_TASK PROMPT:_ Gather, from the data below, each line in which the word "comparison" occurs.

Plain-text document sources
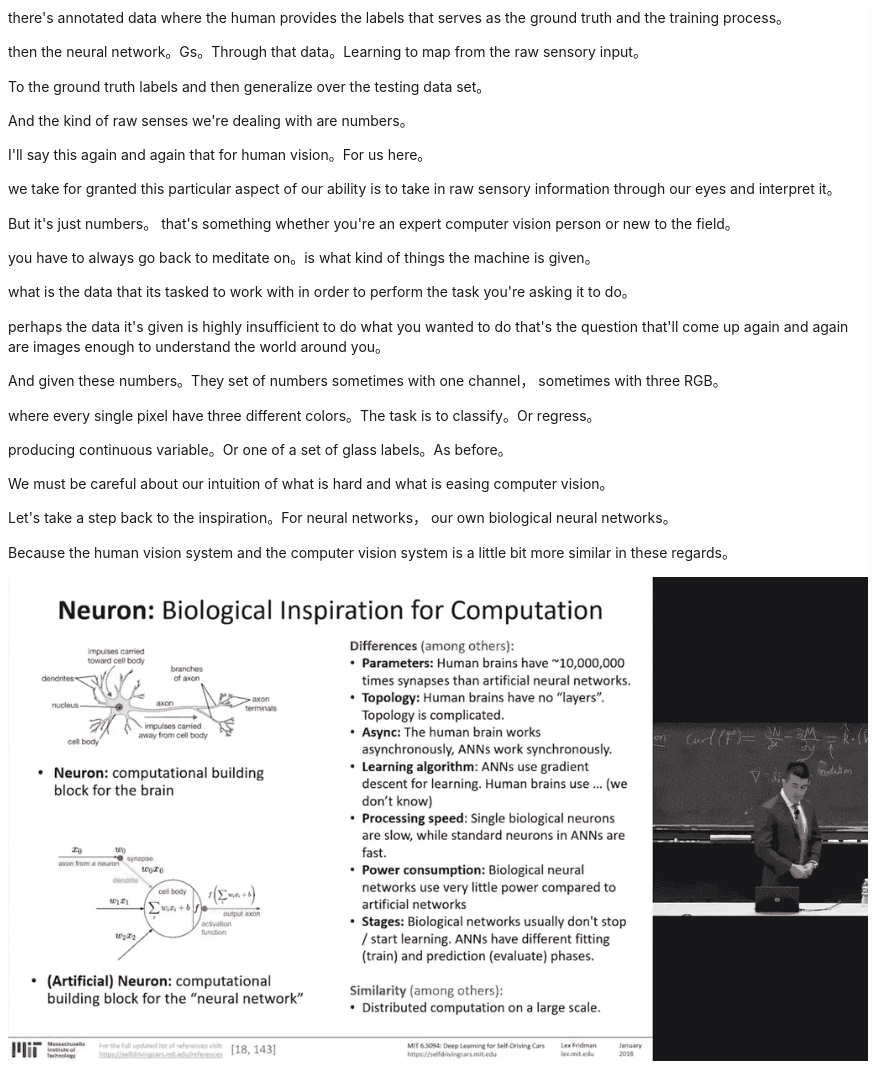  there's annotated data where the human provides the labels that serves as the ground truth and the training process。

 then the neural network。Gs。Through that data。Learning to map from the raw sensory input。

To the ground truth labels and then generalize over the testing data set。

And the kind of raw senses we're dealing with are numbers。

I'll say this again and again that for human vision。For us here。

 we take for granted this particular aspect of our ability is to take in raw sensory information through our eyes and interpret it。

But it's just numbers。 that's something whether you're an expert computer vision person or new to the field。

 you have to always go back to meditate on。is what kind of things the machine is given。

 what is the data that its tasked to work with in order to perform the task you're asking it to do。

 perhaps the data it's given is highly insufficient to do what you wanted to do that's the question that'll come up again and again are images enough to understand the world around you。

And given these numbers。They set of numbers sometimes with one channel， sometimes with three RGB。

 where every single pixel have three different colors。The task is to classify。Or regress。

 producing continuous variable。Or one of a set of glass labels。As before。

We must be careful about our intuition of what is hard and what is easing computer vision。

Let's take a step back to the inspiration。For neural networks， our own biological neural networks。

Because the human vision system and the computer vision system is a little bit more similar in these regards。



![](img/503a9d7d80235ad0b54499bb7a8b6d3a_3.png)
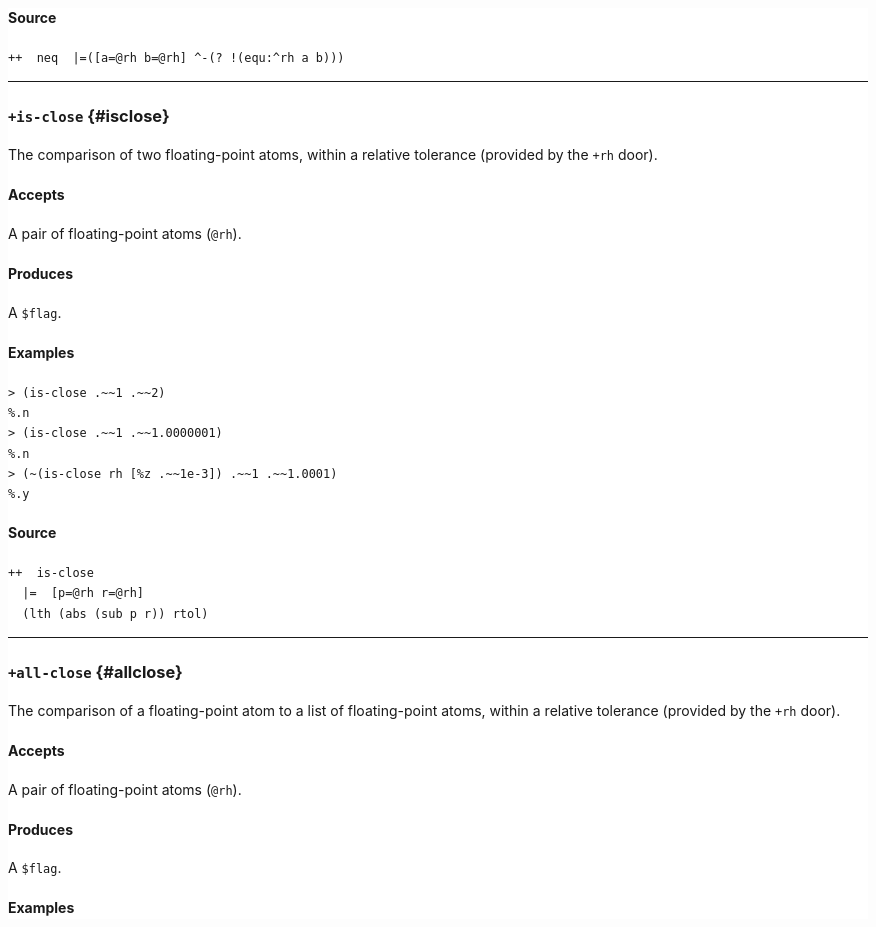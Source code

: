 #### Source

```hoon
++  neq  |=([a=@rh b=@rh] ^-(? !(equ:^rh a b)))
```

---

### `+is-close` {#isclose}

The comparison of two floating-point atoms, within a relative tolerance (provided by the `+rh` door).

#### Accepts

A pair of floating-point atoms (`@rh`).

#### Produces

A `$flag`.

#### Examples

```hoon
> (is-close .~~1 .~~2)
%.n
> (is-close .~~1 .~~1.0000001)
%.n
> (~(is-close rh [%z .~~1e-3]) .~~1 .~~1.0001)
%.y
```

#### Source

```hoon
++  is-close
  |=  [p=@rh r=@rh]
  (lth (abs (sub p r)) rtol)
```

---

### `+all-close` {#allclose}

The comparison of a floating-point atom to a list of floating-point atoms, within a relative tolerance (provided by the `+rh` door).

#### Accepts

A pair of floating-point atoms (`@rh`).

#### Produces

A `$flag`.

#### Examples
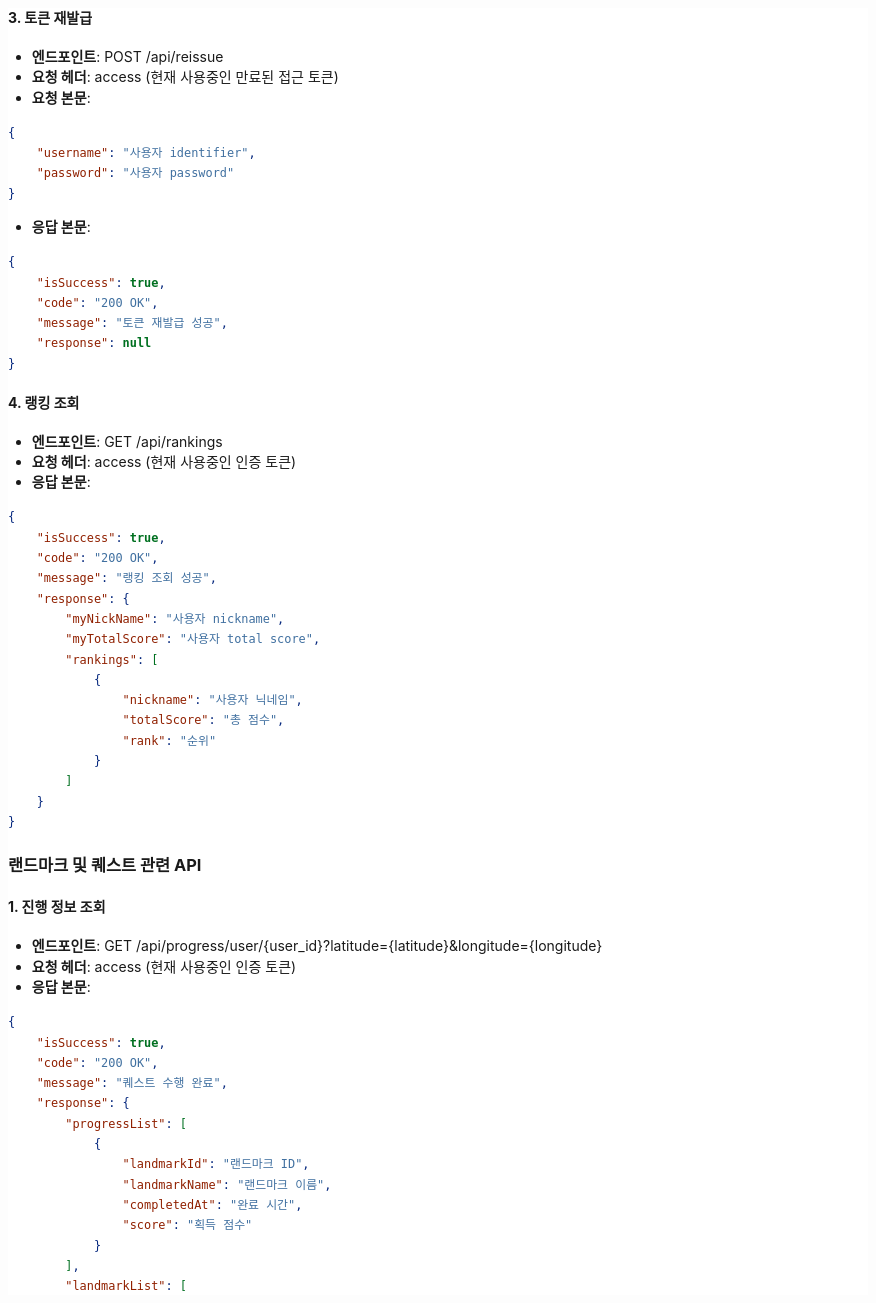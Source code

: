 #### 3. 토큰 재발급
- **엔드포인트**: POST /api/reissue
- **요청 헤더**: access (현재 사용중인 만료된 접근 토큰)
- **요청 본문**:
```json
{
    "username": "사용자 identifier",
    "password": "사용자 password"
}
```
- **응답 본문**:
```json
{
    "isSuccess": true,
    "code": "200 OK",
    "message": "토큰 재발급 성공",
    "response": null
}
```

#### 4. 랭킹 조회
- **엔드포인트**: GET /api/rankings
- **요청 헤더**: access (현재 사용중인 인증 토큰)
- **응답 본문**:
```json
{
    "isSuccess": true,
    "code": "200 OK",
    "message": "랭킹 조회 성공",
    "response": {
        "myNickName": "사용자 nickname",
        "myTotalScore": "사용자 total score",
        "rankings": [
            {
                "nickname": "사용자 닉네임",
                "totalScore": "총 점수",
                "rank": "순위"
            }
        ]
    }
}
```

### 랜드마크 및 퀘스트 관련 API

#### 1. 진행 정보 조회
- **엔드포인트**: GET /api/progress/user/{user_id}?latitude={latitude}&longitude={longitude}
- **요청 헤더**: access (현재 사용중인 인증 토큰)
- **응답 본문**:
```json
{
    "isSuccess": true,
    "code": "200 OK",
    "message": "퀘스트 수행 완료",
    "response": {
        "progressList": [
            {
                "landmarkId": "랜드마크 ID",
                "landmarkName": "랜드마크 이름",
                "completedAt": "완료 시간",
                "score": "획득 점수"
            }
        ],
        "landmarkList": [
```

_TASK ANSWER:_
The comparison of two floating-point atoms, within a relative tolerance (provided by the `+rh` door).
The comparison of a floating-point atom to a list of floating-point atoms, within a relative tolerance (provided by the `+rh` door).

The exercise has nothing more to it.